STATEMENT OF THE FACTS

Ebert purchased an insurance policy from Grain Dealers in July, 1966. This policy had an endorsement which provided coverage of business interruption income loss. In early October, 1968, Ebert and Feller entered into an oral contract for Feller to purchase Waterloo Grain Company from Ebert. Feller had been an employee of the company for eleven and one-half years. He paid Twelve Thousand Dollars ($12,000.00) for the stock inventory. Until he could obtain a firm financial commitment to purchase the remaining assets of the business, which consisted of the elevator and store buildings plus equipment, Feller was permitted to operate the store portion of the business. This arrangement gave Feller the right to all income resulting from the sale of the inventory. A fire destroyed the store building and the inventory on October 23, 1968. Grain Dealers paid Feller’s loss claim on the inventory and Ebert’s loss claim on the building. Ebert was advised by the Grain Dealers’ adjusters that they had no authority to settle the business interruption endorsement provision of his insurance policy. A clause in the policy provided that proof of loss must be provided within sixty (60) days. Ebert accepted Twenty One Thousand Two Hundred and Twelve Dollars ($21,212.00) for the loss of his store building and equipment. The elevator and its inventory were at a different location and they were not affected by the fire.

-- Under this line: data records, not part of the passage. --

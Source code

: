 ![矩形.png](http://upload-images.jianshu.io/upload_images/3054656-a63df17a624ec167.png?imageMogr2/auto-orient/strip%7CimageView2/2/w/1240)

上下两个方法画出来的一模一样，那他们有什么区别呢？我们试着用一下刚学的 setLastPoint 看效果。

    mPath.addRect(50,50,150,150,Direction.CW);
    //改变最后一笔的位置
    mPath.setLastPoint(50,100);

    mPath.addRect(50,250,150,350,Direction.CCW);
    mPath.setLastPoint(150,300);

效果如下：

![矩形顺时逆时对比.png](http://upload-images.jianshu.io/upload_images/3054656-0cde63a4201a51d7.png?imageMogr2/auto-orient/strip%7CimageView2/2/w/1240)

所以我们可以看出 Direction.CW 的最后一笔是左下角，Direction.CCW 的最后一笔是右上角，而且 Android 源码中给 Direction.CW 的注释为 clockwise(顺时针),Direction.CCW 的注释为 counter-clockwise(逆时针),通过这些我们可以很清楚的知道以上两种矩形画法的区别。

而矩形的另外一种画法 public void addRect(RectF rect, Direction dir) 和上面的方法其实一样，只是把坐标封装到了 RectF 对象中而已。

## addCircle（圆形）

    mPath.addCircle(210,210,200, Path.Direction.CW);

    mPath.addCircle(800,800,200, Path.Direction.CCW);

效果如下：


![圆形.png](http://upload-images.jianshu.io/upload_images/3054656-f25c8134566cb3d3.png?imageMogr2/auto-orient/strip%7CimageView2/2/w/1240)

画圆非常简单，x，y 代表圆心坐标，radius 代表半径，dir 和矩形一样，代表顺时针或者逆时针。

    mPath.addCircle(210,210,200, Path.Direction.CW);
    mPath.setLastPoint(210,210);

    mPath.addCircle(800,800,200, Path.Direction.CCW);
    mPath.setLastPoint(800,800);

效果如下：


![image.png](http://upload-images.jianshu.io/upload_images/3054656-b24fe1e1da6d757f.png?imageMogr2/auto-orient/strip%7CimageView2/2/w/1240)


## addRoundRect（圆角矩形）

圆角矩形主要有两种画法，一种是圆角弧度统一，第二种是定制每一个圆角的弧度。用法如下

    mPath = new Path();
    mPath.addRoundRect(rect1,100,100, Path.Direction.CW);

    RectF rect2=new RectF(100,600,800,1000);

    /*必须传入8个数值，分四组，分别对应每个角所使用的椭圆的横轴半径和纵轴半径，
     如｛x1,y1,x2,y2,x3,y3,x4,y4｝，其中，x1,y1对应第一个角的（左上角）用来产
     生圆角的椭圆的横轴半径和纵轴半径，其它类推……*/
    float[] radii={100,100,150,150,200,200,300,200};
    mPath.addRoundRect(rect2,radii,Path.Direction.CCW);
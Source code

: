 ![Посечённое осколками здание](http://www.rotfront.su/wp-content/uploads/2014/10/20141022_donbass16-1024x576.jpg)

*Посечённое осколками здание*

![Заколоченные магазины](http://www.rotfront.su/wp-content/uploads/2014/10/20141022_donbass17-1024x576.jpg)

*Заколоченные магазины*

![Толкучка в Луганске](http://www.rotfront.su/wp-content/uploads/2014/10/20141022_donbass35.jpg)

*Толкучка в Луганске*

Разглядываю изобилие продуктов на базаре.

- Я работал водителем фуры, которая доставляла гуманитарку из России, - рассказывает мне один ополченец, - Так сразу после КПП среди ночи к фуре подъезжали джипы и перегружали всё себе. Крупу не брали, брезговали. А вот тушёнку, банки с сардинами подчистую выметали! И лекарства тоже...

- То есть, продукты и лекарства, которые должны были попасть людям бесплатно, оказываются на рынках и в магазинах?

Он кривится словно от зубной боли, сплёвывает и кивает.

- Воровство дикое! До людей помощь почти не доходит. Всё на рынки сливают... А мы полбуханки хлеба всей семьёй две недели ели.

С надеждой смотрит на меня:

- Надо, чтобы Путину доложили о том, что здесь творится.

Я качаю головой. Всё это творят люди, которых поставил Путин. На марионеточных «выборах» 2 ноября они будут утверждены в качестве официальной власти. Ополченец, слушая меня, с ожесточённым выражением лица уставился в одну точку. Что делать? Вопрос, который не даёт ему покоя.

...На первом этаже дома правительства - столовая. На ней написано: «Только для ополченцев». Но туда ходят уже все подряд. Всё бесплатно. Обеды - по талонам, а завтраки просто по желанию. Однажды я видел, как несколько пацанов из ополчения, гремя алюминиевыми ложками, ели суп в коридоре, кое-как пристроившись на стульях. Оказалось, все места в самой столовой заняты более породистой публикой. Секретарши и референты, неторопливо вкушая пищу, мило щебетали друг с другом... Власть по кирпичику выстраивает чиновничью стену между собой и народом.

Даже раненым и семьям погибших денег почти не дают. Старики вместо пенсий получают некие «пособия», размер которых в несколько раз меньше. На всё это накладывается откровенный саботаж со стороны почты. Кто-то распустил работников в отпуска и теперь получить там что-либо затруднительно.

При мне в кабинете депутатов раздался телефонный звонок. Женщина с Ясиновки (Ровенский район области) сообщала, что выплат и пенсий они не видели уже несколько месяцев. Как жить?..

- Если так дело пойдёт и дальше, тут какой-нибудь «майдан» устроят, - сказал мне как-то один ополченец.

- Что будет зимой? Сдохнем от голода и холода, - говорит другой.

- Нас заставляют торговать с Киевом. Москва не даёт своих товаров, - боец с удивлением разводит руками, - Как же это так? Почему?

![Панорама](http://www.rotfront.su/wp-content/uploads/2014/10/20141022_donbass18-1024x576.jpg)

Ebert contacted the Grain Dealers’ home office on December 21, 1968 concerning his claim under the endorsement portion of his policy. This was the fifty-ninth day after the fire. His inquiry was answered by Grain Dealers on January 2, 1969. This answer disputed his claim, but it invited Ebert to submit proof of loss if he disagreed. He responded by submitting his claim in the form of an invoice on January 13, 1969. To this response, Grain Dealers advised Ebert that his proof of loss was insufficient and requested a more detailed accounting. Ebert complied with this request by Grain Dealers and submitted his more detailed accounting on March 13, 1969.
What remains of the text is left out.